Happy marriage of old and new

The duo is both practical and experimental. They have a strong commitment to buying local and the best stuff they can afford, considering their traffic in winter at this too-often overlooked gem of an area may top out at 20 people over three days. Their ever-changing menu is based on what’s in season and what inspires them in the moment. Ross is heavily influenced by the way Italians use ingredients – wasting as little as possible -- stemming in part from her passion for very old cookbooks and old-world techniques. Bruveris is a fan of newer techniques. Somehow they’ve amicably combined the two although Ross says “he understands who’s in charge.”

Burgers rule the roost here. Their customers love the tried and true. Anything unusual? Not so much. But those burgers get comments like “I never knew food could taste so good.” Ross does her best to trick people into eating more vegetables. Cue the kale hidden in my tagliatella – masked with sausage, ricotta and buttered breadcrumbs. Who cares about the green stuff when it tastes so good?

Don’t head home without getting their steal-of-a-deal boxed lunch. Ours included a brie, ham and bread-and-butter pickle sandwich along with a beet, celery, apple and potato salad, local carrots and cucumber, homemade potato chips and chicharon and a handful of soft and chewy prune-poppy cookies. Amazing.

Who cares about the green stuff when it tastes so good?
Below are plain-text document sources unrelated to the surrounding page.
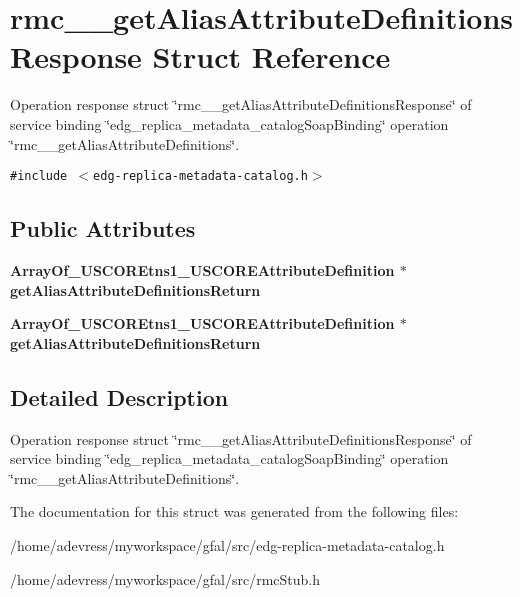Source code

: \section{rmc\_\-\_\-get\-Alias\-Attribute\-Definitions\-Response Struct Reference}
\label{structrmc____getAliasAttributeDefinitionsResponse}
Operation response struct \char`\"{}rmc\_\-\_\-get\-Alias\-Attribute\-Definitions\-Response\char`\"{} of service binding \char`\"{}edg\_\-replica\_\-metadata\_\-catalog\-Soap\-Binding\char`\"{} operation \char`\"{}rmc\_\-\_\-get\-Alias\-Attribute\-Definitions\char`\"{}.  


{\tt \#include $<$edg-replica-metadata-catalog.h$>$}

\subsection*{Public Attributes}
\begin{CompactItemize}
\item 
\bf{Array\-Of\_\-USCOREtns1\_\-USCOREAttribute\-Definition} $\ast$ \textbf{get\-Alias\-Attribute\-Definitions\-Return}\label{structrmc____getAliasAttributeDefinitionsResponse_70a2dd4392019aa5cf8552d5a35fff98}

\item 
\bf{Array\-Of\_\-USCOREtns1\_\-USCOREAttribute\-Definition} $\ast$ \textbf{get\-Alias\-Attribute\-Definitions\-Return}\label{structrmc____getAliasAttributeDefinitionsResponse_70a2dd4392019aa5cf8552d5a35fff98}

\end{CompactItemize}


\subsection{Detailed Description}
Operation response struct \char`\"{}rmc\_\-\_\-get\-Alias\-Attribute\-Definitions\-Response\char`\"{} of service binding \char`\"{}edg\_\-replica\_\-metadata\_\-catalog\-Soap\-Binding\char`\"{} operation \char`\"{}rmc\_\-\_\-get\-Alias\-Attribute\-Definitions\char`\"{}. 



The documentation for this struct was generated from the following files:\begin{CompactItemize}
\item 
/home/adevress/myworkspace/gfal/src/edg-replica-metadata-catalog.h\item 
/home/adevress/myworkspace/gfal/src/rmc\-Stub.h\end{CompactItemize}

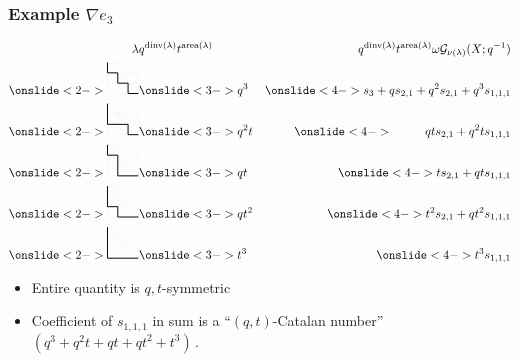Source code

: \documentclass[dvipsnames]{beamer}
\newcommand{\Gcal}{{\mathcal G}}
\DeclareMathOperator{\dinv}{dinv}
\DeclareMathOperator{\area}{area}
\theoremstyle{definition}
\newcounter{c}
\begin{document}
\begin{frame}
  \frametitle{Example \(\nabla e_3\)}
  \vspace{-2em}
  \begin{eqnarray*}
    \lambda
    & q^{\dinv(\lambda)}t^{\area(\lambda)}
    & q^{\dinv(\lambda)}t^{\area(\lambda)}\omega \Gcal_{\nu(\lambda)}(X;q^{-1})\\
      \onslide<2->{\begin{tikzpicture}[xscale = 0.3,yscale = 0.3]
      \draw[step=1cm,gray!20,very thin] (0,0) grid (3,3);
      \draw[step=1cm,gray!20,very thin] (0,3)--(3,0); \draw[thick]
      (0,3)--(0,2)--(1,2)--(1,1)--(2,1)--(2,0)--(3,0);
    \end{tikzpicture}}
    & \onslide<3->{q^3}
    & \onslide<4->{s_3+qs_{2,1}+q^2s_{2,1}+q^3s_{1,1,1}}\\
    \onslide<2->
    {
    \begin{tikzpicture}[xscale = 0.3,yscale = 0.3]
      \draw[step=1cm,gray!20,very thin] (0,0) grid (3,3);
      \draw[step=1cm,gray!20,very thin] (0,3)--(3,0); \draw[thick]
      (0,3)--(0,1)--(2,1)--(2,0)--(3,0);
    \end{tikzpicture}
    }
    & \onslide<3->{q^2t}
    & \onslide<4->{\phantom{ts_{2,1}+}qts_{2,1}+q^2ts_{1,1,1}}  \\
    \onslide<2->
    {
    \begin{tikzpicture}[xscale = 0.3,yscale = 0.3]
      \draw[step=1cm,gray!20,very thin] (0,0) grid (3,3);
      \draw[step=1cm,gray!20,very thin] (0,3)--(3,0); \draw[thick]
      (0,3)--(0,2)--(1,2)--(1,0)--(3,0);
    \end{tikzpicture}
    }
    & \onslide<3->{qt}
    & \onslide<4->{ts_{2,1}+qts_{1,1,1}}\\
    \onslide<2->
    {
    \begin{tikzpicture}[xscale = 0.3,yscale = 0.3]
      \draw[step=1cm,gray!20,very thin] (0,0) grid (3,3);
      \draw[step=1cm,gray!20,very thin] (0,3)--(3,0); \draw[thick]
      (0,3)--(0,1)--(1,1)--(1,0)--(3,0);
    \end{tikzpicture}
    }
    &\onslide<3->{qt^2}
    &\onslide<4->{ t^2 s_{2,1}+qt^2s_{1,1,1}}\\
    \onslide<2->
    {
    \begin{tikzpicture}[xscale = 0.3,yscale = 0.3]
      \draw[step=1cm,gray!20,very thin] (0,0) grid (3,3);
      \draw[step=1cm,gray!20,very thin] (0,3)--(3,0); \draw[thick]
      (0,3)--(0,0)--(3,0);
    \end{tikzpicture}
    }
    &\onslide<3->{t^3}
    & \onslide<4->{t^3s_{1,1,1}}
  \end{eqnarray*}
  \vspace{-0.75em}
  \begin{itemize}
  \item<5-> Entire quantity is \(q,t\)-symmetric
  \item<6-> Coefficient of \(s_{1,1,1}\) in sum is a ``\((q,t)\)-Catalan
    number'' \((q^3+q^2t+qt+qt^2+t^3)\)\,.
  \end{itemize}
\end{frame}
\end{document}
Cypress Hills is a quiet park and a geographical anomaly. It sits on a plateau above the prairies on the highest point of land between the Rockies and Labrador. Local people want to keep it secret so it stays pristine. The pair value this and know it will never explode like other tourist areas of the province. But they are doing their humble best to lure more people their way. Come for a visit before the rest of the world catches on.